╭─ Stored data

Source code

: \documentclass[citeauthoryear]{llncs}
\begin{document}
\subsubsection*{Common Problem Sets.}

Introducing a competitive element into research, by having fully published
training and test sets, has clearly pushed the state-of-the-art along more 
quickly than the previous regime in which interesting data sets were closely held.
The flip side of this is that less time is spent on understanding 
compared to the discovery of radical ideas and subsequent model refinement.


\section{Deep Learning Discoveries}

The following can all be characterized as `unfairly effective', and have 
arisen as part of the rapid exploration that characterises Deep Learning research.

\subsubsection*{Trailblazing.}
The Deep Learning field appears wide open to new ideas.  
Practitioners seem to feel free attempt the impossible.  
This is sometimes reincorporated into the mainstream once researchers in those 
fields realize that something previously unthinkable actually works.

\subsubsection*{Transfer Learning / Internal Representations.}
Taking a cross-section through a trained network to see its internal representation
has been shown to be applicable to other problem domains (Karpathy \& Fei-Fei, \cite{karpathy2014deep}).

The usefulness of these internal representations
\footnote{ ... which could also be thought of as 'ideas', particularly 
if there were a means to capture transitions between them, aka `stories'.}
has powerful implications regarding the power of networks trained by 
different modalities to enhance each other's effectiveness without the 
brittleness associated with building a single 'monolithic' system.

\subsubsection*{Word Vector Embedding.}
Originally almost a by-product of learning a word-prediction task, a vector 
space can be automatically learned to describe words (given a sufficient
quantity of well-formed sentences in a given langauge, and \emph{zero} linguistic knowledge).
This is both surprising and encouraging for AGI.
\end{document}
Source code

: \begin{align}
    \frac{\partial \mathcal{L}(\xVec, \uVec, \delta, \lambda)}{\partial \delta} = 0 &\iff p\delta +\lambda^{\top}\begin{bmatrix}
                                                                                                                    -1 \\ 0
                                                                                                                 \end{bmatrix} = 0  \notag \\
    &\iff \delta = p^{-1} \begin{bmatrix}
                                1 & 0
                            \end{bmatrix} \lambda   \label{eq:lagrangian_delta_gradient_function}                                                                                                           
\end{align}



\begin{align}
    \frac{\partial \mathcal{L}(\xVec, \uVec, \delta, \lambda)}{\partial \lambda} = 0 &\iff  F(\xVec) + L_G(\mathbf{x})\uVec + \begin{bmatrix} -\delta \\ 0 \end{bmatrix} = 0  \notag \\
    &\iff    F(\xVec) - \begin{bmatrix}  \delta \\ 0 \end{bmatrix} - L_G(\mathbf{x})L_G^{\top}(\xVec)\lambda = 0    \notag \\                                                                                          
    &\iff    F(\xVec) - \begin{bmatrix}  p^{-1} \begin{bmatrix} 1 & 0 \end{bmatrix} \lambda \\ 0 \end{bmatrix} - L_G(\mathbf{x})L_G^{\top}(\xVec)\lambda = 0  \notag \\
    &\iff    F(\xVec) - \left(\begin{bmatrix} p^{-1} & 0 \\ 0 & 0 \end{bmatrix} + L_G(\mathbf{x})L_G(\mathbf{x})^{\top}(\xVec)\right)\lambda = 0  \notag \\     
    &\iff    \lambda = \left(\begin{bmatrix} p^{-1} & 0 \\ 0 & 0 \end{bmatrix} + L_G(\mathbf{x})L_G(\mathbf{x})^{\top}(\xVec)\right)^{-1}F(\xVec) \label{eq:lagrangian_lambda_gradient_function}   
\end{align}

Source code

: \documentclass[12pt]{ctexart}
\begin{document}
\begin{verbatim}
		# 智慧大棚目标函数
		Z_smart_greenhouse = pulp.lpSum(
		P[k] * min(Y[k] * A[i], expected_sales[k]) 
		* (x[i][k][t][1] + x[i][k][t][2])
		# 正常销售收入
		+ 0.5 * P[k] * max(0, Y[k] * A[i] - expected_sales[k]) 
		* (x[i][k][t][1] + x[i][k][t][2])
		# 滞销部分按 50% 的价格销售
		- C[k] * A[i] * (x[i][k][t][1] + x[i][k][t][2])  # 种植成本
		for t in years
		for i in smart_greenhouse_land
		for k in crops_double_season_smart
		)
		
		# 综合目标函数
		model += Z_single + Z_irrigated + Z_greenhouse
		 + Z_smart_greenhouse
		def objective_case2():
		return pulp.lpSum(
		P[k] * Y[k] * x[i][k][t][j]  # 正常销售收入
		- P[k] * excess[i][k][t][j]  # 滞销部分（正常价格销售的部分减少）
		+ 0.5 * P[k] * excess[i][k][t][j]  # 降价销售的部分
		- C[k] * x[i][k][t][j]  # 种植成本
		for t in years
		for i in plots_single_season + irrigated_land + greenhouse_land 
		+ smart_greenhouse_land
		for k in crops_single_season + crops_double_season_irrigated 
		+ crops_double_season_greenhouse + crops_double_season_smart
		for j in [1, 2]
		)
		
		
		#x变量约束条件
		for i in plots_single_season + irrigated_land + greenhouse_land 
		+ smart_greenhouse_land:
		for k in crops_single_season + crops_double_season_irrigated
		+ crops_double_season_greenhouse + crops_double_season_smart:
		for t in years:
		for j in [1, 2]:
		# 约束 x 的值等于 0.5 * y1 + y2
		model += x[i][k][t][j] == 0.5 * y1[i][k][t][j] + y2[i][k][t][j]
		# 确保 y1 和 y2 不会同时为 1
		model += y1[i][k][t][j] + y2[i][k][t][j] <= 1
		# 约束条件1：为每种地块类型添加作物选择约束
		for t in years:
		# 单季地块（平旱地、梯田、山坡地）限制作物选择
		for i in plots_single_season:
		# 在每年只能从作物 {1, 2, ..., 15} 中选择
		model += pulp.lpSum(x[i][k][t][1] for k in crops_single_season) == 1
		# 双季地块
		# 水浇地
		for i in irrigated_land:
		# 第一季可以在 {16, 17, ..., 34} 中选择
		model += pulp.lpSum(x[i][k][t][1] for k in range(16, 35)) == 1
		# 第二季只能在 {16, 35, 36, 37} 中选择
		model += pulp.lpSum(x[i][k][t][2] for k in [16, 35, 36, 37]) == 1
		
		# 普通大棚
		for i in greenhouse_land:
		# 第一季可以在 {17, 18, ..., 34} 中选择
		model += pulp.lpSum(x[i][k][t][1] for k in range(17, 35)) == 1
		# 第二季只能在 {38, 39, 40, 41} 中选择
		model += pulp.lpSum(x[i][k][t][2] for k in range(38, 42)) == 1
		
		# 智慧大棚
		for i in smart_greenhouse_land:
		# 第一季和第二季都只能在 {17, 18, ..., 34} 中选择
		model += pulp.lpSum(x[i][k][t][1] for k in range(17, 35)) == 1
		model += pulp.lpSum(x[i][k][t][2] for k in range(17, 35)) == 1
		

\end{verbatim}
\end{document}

╰─

◆ **What you are asked to do**
From the line holding "model += pulp.lpSum(x[i][k][t][2] for k in range(17, 35))" down to the final line above, quote every line exactly and only those lines.

◆ **Exercise answer**
		model += pulp.lpSum(x[i][k][t][2] for k in range(17, 35)) == 1
		

\end{verbatim}
\end{document}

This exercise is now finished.